Carolyn Shapiro

Carolyn Shapiro is the founder and co-director of Chicago-Kent's Institute on the Supreme Court of the United States (ISCOTUS). Her scholarship is largely focused on the Supreme Court, its relationship to other courts and institutions, and its role in our constitutional democracy. She teaches classes in legislation and statutory interpretation, constitutional law, employment law, and public interest law and policy.

From 2014 through mid-2016, Carolyn took a leave of absence from Chicago-Kent to serve as Illinois solicitor general. She has argued cases in the U.S. Supreme Court, the Seventh Circuit, the Illinois Supreme Court, and the Illinois Appellate Courts.

Carolyn Shapiro blogs at ISCOTUSnow (which she also co-edits) and on the Chicago-Kent Faculty Blog and CK Now, and she also posts on Huffington Post and as a guest blogger at the American Constitution Society Blog. Professor Shapiro is also a member of the Board of Advisors for the Chicago Lawyers' Chapter of the American Constitution Society.

She earned a B.A. with general and special honors in English from the University of Chicago, an M.A. from the University of Chicago Harris Graduate School of Public Policy, and a J.D. (high honors) from the University of Chicago Law School, where she was articles editor of the University of Chicago Law Review and a member of the Order of the Coif. Carolyn was a law clerk for then-Chief Judge Richard A. Posner of the U.S. Court of Appeals for the Seventh Circuit and for Justice Stephen G. Breyer of the United States Supreme Court.

Jonathan Miller

Jonathan Miller is an experienced litigator and government attorney who has committed his career to public interest endeavors.  As the Chief Program Officer of Public Rights Project, Jon oversees an active docket of litigation, amicus writing, and other advocacy. His portfolio has included litigation challenging the Trump administration's deployment of federal agents to Portland, Oregon as well as amicus briefs defending worker protections and eviction moratoriums implemented during the pandemic.

Prior to joining PRP, Jon served as the Chief of the Public Protection & Advocacy Bureau in the Massachusetts Attorney General's Office. In that role, he led a 150-person team engaged in investigations, litigation, and other advocacy in the areas of civil rights, consumer protection, and workers rights. He was co-counsel with Attorney General Healey in a successful challenge of the federal Defense of Marriage Act, and helped lead a team that secured more than $100 million of consumer relief in an enforcement action against a subprime lender following the financial crisis of the late 2000s.

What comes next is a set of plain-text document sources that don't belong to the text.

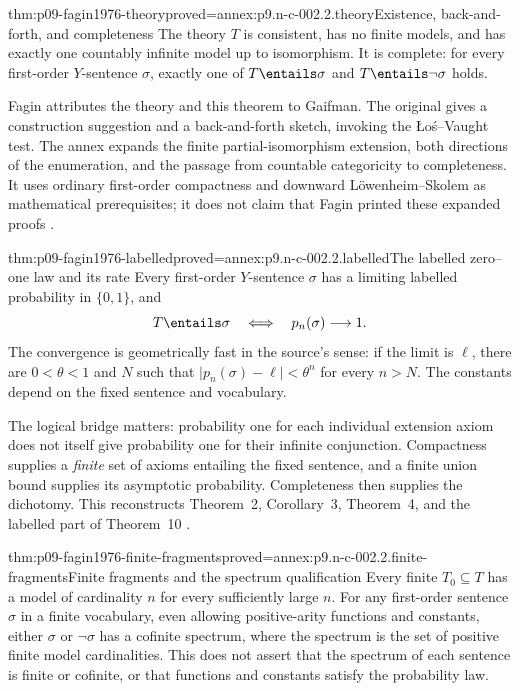 \begin{hbtheorem}{thm:p09-fagin1976-theory}{proved=annex:p9.n-c-002.2.theory}{Existence, back-and-forth, and completeness}
The theory \(T\) is consistent, has no finite models, and has exactly
one countably infinite model up to isomorphism.  It is complete: for every
first-order \(Y\)-sentence \(\sigma\), exactly one of
\(T\entails\sigma\) and \(T\entails\neg\sigma\) holds.
\end{hbtheorem}

Fagin attributes the theory and this theorem to Gaifman.  The original
gives a construction suggestion and a back-and-forth sketch, invoking the
\L o\'s--Vaught test.  The annex expands the finite partial-isomorphism
extension, both directions of the enumeration, and the passage from
countable categoricity to completeness.  It uses ordinary first-order
compactness and downward L\"owenheim--Skolem as mathematical prerequisites;
it does not claim that Fagin printed these expanded proofs
\cite[thm.~1, p.~51]{Fagin1976}.

\begin{hbtheorem}{thm:p09-fagin1976-labelled}{proved=annex:p9.n-c-002.2.labelled}{The labelled zero--one law and its rate}
Every first-order \(Y\)-sentence \(\sigma\) has a limiting labelled
probability in \(\{0,1\}\), and
\[
 T\entails\sigma\quad\Longleftrightarrow\quad p_n(\sigma)\longrightarrow1.
\]
The convergence is geometrically fast in the source's sense: if the
limit is \(\ell\), there are \(0<\theta<1\) and \(N\) such that
\(\lvert p_n(\sigma)-\ell\rvert<\theta^n\) for every \(n>N\).
The constants depend on the fixed sentence and vocabulary.
\end{hbtheorem}

The logical bridge matters: probability one for each individual extension
axiom does not itself give probability one for their infinite conjunction.
Compactness supplies a \emph{finite} set of axioms entailing the fixed
sentence, and a finite union bound supplies its asymptotic probability.
Completeness then supplies the dichotomy.  This reconstructs Theorem~2,
Corollary~3, Theorem~4, and the labelled part of Theorem~10
\cite[pp.~52--53 and 56]{Fagin1976}.

\begin{hbcorollary}{thm:p09-fagin1976-finite-fragments}{proved=annex:p9.n-c-002.2.finite-fragments}{Finite fragments and the spectrum qualification}
Every finite \(T_0\subseteq T\) has a model of cardinality \(n\) for
every sufficiently large \(n\).  For any first-order sentence \(\sigma\)
in a finite vocabulary, even allowing positive-arity functions and
constants, either \(\sigma\) or \(\neg\sigma\) has a cofinite spectrum,
where the spectrum is the set of positive finite model cardinalities.
This does not assert that the spectrum of each sentence is finite or
cofinite, or that functions and constants satisfy the probability law.
\end{hbcorollary}


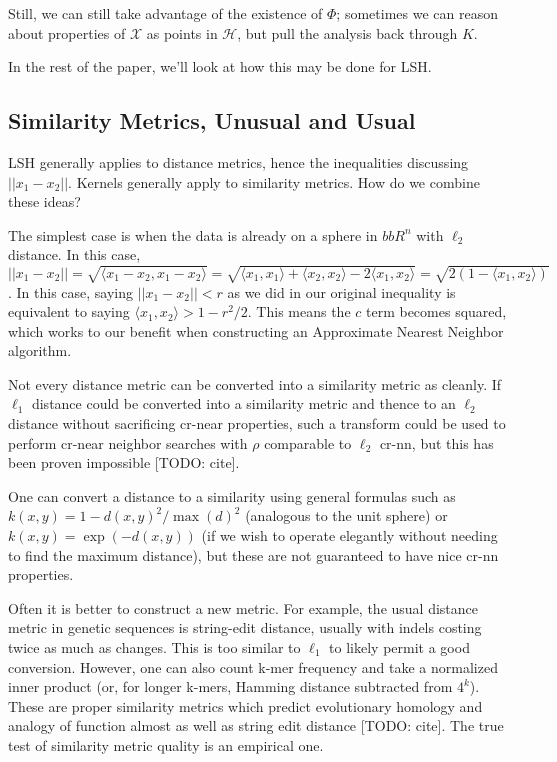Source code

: \documentclass[twoside,11pt]{homework}
\begin{document}
Still, we can still take advantage of the existence of $\Phi$; sometimes we can reason about properties of $\mathcal{X}$ as points in $\mathcal{H}$, but pull the analysis back through $K$.

In the rest of the paper, we'll look at how this may be done for LSH.

\subsection{Similarity Metrics, Unusual and Usual} %
  
LSH generally applies to distance metrics, hence the inequalities
discussing $||x_1-x_2||$.  Kernels generally apply to similarity
metrics.  How do we combine these ideas?

The simplest case is when the data is already on a sphere in $bbR^n$
with $\ell_2$ distance.  In this case, $||x_1-x_2||=\sqrt{\langle
  x_1-x_2, x_1-x_2 \rangle}=\sqrt{\langle x_1,x_1 \rangle+\langle
  x_2,x_2 \rangle - 2 \langle x_1,x_2 \rangle} = \sqrt{2(1-\langle
  x_1,x_2 \rangle)}$.  In this case, saying $||x_1-x_2||<r$ as we did
in our original inequality is equivalent to saying $\langle x_1,x_2
\rangle > 1-r^2/2$.  This means the $c$ term becomes squared, which
works to our benefit when constructing an Approximate Nearest Neighbor
algorithm.

Not every distance metric can be converted into a similarity metric as
cleanly.  If $\ell_1$ distance could be converted into a similarity
metric and thence to an $\ell_2$ distance without sacrificing cr-near
properties, such a transform could be used to perform cr-near neighbor
searches with $\rho$ comparable to $\ell_2$ cr-nn, but this has been
proven impossible [TODO: cite].

One can convert a distance to a similarity using general formulas such
as $k(x,y)=1-d(x,y)^2/\max(d)^2$ (analogous to the unit sphere) or
$k(x,y)=\exp(-d(x,y))$ (if we wish to operate elegantly without
needing to find the maximum distance), but these are not guaranteed to
have nice cr-nn properties.

Often it is better to construct a new metric.  For example, the usual
distance metric in genetic sequences is string-edit distance, usually
with indels costing twice as much as changes.  This is too similar to
$\ell_1$ to likely permit a good conversion.  However, one can also
count k-mer frequency and take a normalized inner product (or, for
longer k-mers, Hamming distance subtracted from $4^k$).  These are
proper similarity metrics which predict evolutionary homology and
analogy of function almost as well as string edit distance [TODO:
  cite].  The true test of similarity metric quality is an empirical
one.
\end{document}
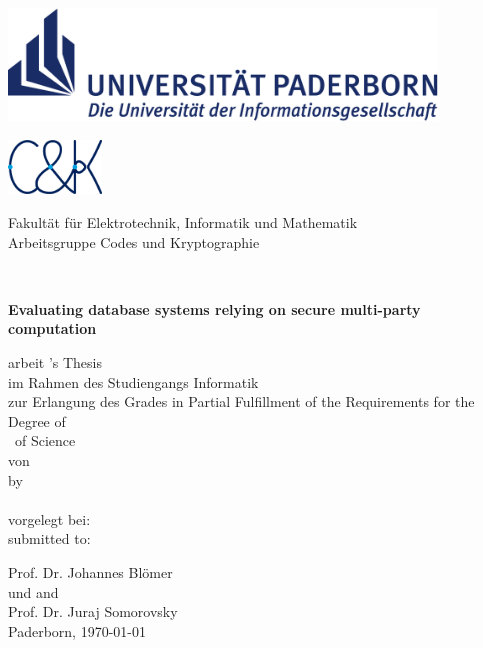 \thispagestyle{empty}
\begin{titlepage}
\begin{center}

	\begin{minipage}{14cm}
		\hspace*{1.9cm}
		\includegraphics[height=3cm]{figures/upb_logo}\\
		\hspace*{1.15cm}
		\begin{minipage}{2.8cm}
			\includegraphics[width=2.5cm]{figures/cuk_logo_2019}
		\end{minipage}
		\begin{minipage}{9.8cm}
			\vspace*{5pt}
			\textsf{%
			Fakultät für Elektrotechnik, Informatik und Mathematik \\
			Arbeitsgruppe Codes und Kryptographie
			}
		\end{minipage}
	\end{minipage}\\[60pt]

	\begin{doublespace}
		{\Huge\textbf{Evaluating database systems relying on secure multi-party computation }}\\[30pt]
	\end{doublespace}

	{\Large
		\ifgerman
			\Degree arbeit
		\else
			\Degree 's Thesis
		\fi
	}\\[6pt]
		\ifgerman
			im Rahmen des Studiengangs Informatik\\
			zur Erlangung des Grades
		\else
			in Partial Fulfillment of the Requirements for the\\
			Degree of
		\fi
		\\[6pt]
  	{\Large \Degree\ of Science}\\[54pt] %

	\ifgerman
		von\\
	\else
		by\\
	\fi
	{\scshape\large \Author}\\[54pt]

	\ifgerman
		vorgelegt bei:\\
	\else
		submitted to:\\
	\fi

	{\large Prof. Dr. Johannes Blömer \\
	\ifgerman
		und
	\else
		and
	\fi
	\\[6pt]
	\large Prof. Dr. Juraj Somorovsky  }\\[25pt]

	{Paderborn, \today}

\end{center}
\end{titlepage}
\clearpage
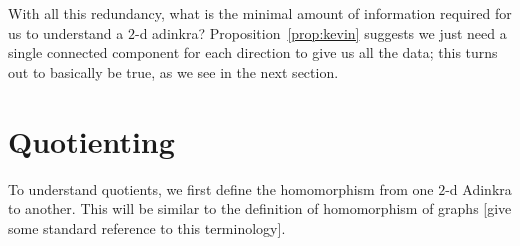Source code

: \documentclass[12pt,twoside,singlespace]{article}
\numberwithin{equation}{section}
\newtheorem{lem}[equation]{Lemma}
\theoremstyle{definition}
\newcommand{\ZZ}{\mathbf{Z}}
\begin{document}

With all this redundancy, what is the minimal amount of information required for us to understand a $2$-d adinkra? Proposition~\ref{prop:kevin} suggests we just need a single connected component for each direction to give us all the data; this turns out to basically be true, as we see in the next section.

\begin{comment}
\begin{lem}
\label{lem:square}
In a $2$-d adinkra, suppose we have a path $(x, y \pm_1 1) \rightarrow (x, y) \rightarrow (x \pm_2 1, y)$, where each $\pm_i$ corresponds to a choice of sign, the first and the last vertices are connected to $(x \pm_2 1, y \pm_1 1)$ via the corresponding colors in a square.
\end{lem}
\begin{proof}
Because we have an ($1$-d) adinkra, the two edges in this path correspond to two different colors (WLOG $1$ and $2$ in order) respectively, and if we use the colors $2$ and $1$ in order we must also reach $(x \pm_2 1, y)$ from $(x, y \pm_1 1)$. Because left-moving colors only correspond to $y$-axis moves in the $\ZZ^2$ bigrading, and right-moving colors only correspond to $x$-axis moves, the first move must have displacement $(\pm_2 1, 0)$ and the second move must have displacement $(0, \pm_1)$. This is exactly equivalent to the statement.
\end{proof}
\end{comment}

\begin{comment}



We will worry less about exact rankings right now with the following construction: 

\end{comment}


\section{Quotienting}
To understand quotients, we first define the homomorphism from one $2$-d Adinkra to another.  This will be similar to the definition of homomorphism of graphs [give some standard reference to this terminology].
\end{document}
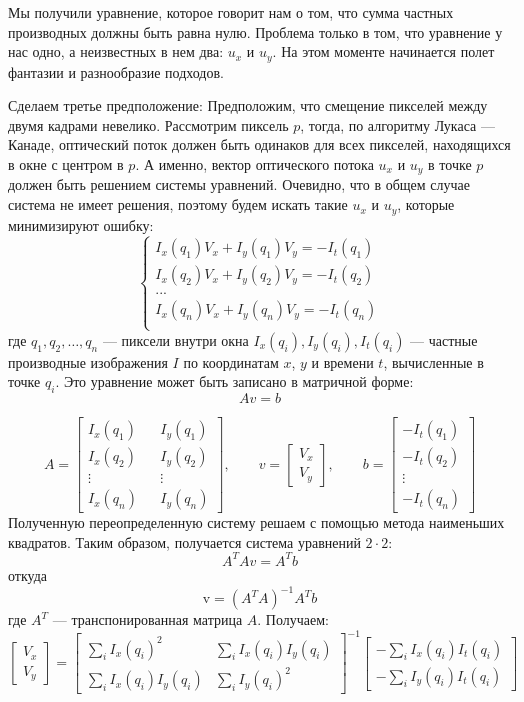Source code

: Мы получили уравнение, которое говорит нам о том, что сумма частных производных должны быть равна нулю. Проблема только в том, что уравнение у нас одно, а неизвестных в нем два: $u_x$ и $u_y$. На этом моменте начинается полет фантазии и разнообразие подходов.

Сделаем третье предположение: Предположим, что смещение пикселей между двумя кадрами невелико. Рассмотрим пиксель $p$, тогда, по алгоритму Лукаса — Канаде, оптический поток должен быть одинаков для всех пикселей, находящихся в окне с центром в $p$. А именно, вектор оптического потока $u_x$ и $u_y$ в точке $p$ должен быть решением системы уравнений. Очевидно, что в общем случае система не имеет решения, поэтому будем искать такие $u_x$ и $u_y$, которые минимизируют ошибку:
$$
\begin{cases}
I_x(q_1) V_x + I_y (q_1) V_y = -I_t(q_1)\\
I_x(q_2) V_x + I_y (q_2) V_y = -I_t(q_2)\\
...\\
I_x(q_n) V_x + I_y (q_n) V_y = -I_t(q_n)\\
\end{cases}
$$
где $q_1,q_2,\dots,q_n$ — пиксели внутри окна
$I_x(q_i),I_y(q_i),I_t(q_i)$ — частные производные изображения $I$ по координатам $x$, $y$ и времени $t$, вычисленные в точке $q_i$.
Это уравнение может быть записано в матричной форме:
$$A v = b$$

$$A = \begin{bmatrix}
I_x(q_1) && I_y(q_1) \\
I_x(q_2) && I_y(q_2) \\
\vdots  && \vdots  \\
I_x(q_n) && I_y(q_n)
\end{bmatrix},
\quad\quad
v =
\begin{bmatrix}
V_x\\
V_y
\end{bmatrix},
\quad\quad
b =
\begin{bmatrix}
-I_t(q_1)\\
-I_t(q_2)\\
\vdots \\
-I_t(q_n)
\end{bmatrix} $$
Полученную переопределенную систему решаем с помощью метода наименьших квадратов. Таким образом, получается система уравнений $2 \cdot 2$:
$$A^T A v=A^T b$$
откуда
$$\mathrm{v}=(A^T A)^{-1}A^T b$$
где $A^T$ — транспонированная матрица $A$. Получаем:
$$\begin{bmatrix} V_x\\[10pt] V_y \end{bmatrix} = \begin{bmatrix} \sum_i I_x(q_i)^2 & \sum_i I_x(q_i)I_y(q_i) \\[10pt] \sum_i I_x(q_i)I_y(q_i) & \sum_i I_y(q_i)^2 \end{bmatrix}^{-1} \begin{bmatrix} -\sum_i I_x(q_i)I_t(q_i) \\[10pt] -\sum_i I_y(q_i)I_t(q_i) \end{bmatrix}$$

Jon’s portfolio of work has included a wide range of matters from those brought on behalf of individuals facing housing discrimination or violation of their civil rights to U.S. Supreme Court advocacy on national topics such as affirmative action, reproductive rights, and marriage equality. In addition to Bureau Chief, Jon served as both an Assistant Attorney General in and Chief of the Civil Rights Division.

Most recently, Jon participated in or oversaw Massachusetts’s cases challenging the travel bans, the termination of the DACA program, regulations that would permit employers to deny contraceptive coverage to their workers, and several actions by the Department of Education relating to for-profit schools. Eager to find creative solutions to difficult problems, Jon also helped to lead an initiative partnering with the Massachusetts Medical Society to develop instructional materials and other information for medical providers to engage in gun safety conversations with their patients.

Throughout his career, Jon has been committed to teaching students and other lawyers. He is a Lecturer in Law at Harvard Law School. Jon graduated from Dartmouth College, where he played baseball, and Columbia Law School. He lives in the Boston area with his family.

Terri Gerstein

Terri Gerstein is the Director of the NYU Wagner Labor Initiative at the NYU Robert F. Wagner Graduate School of Public Service. She was recently the Director of the Project on State and Local Enforcement at the Harvard Law School Center for Labor and a Just Economy, and was a Senior Fellow at the Economic Policy Institute. Previously, she was an Open Society Foundations Leadership in Government Fellow, and worked for over 17 years enforcing labor laws in New York State, including as the Labor Bureau Chief for the New York State Attorney General’s Office, and as a Deputy Commissioner in the New York State Department of Labor. Before her government service, Terri was a nonprofit lawyer in Miami, Florida, where she represented immigrant workers and also co-hosted a Spanish language radio show on workers’ rights.

Her work has appeared in publications including The New York Times, The Washington Post, Slate, The Nation, The Guardian, The Hill, The American Prospect, The National Law Journal, Route Fifty, and the Daily News, among others. She has also appeared on Democracy Now, Univision and Telemundo. She’s a graduate of Harvard College and Harvard Law School and lives in Brooklyn, New York.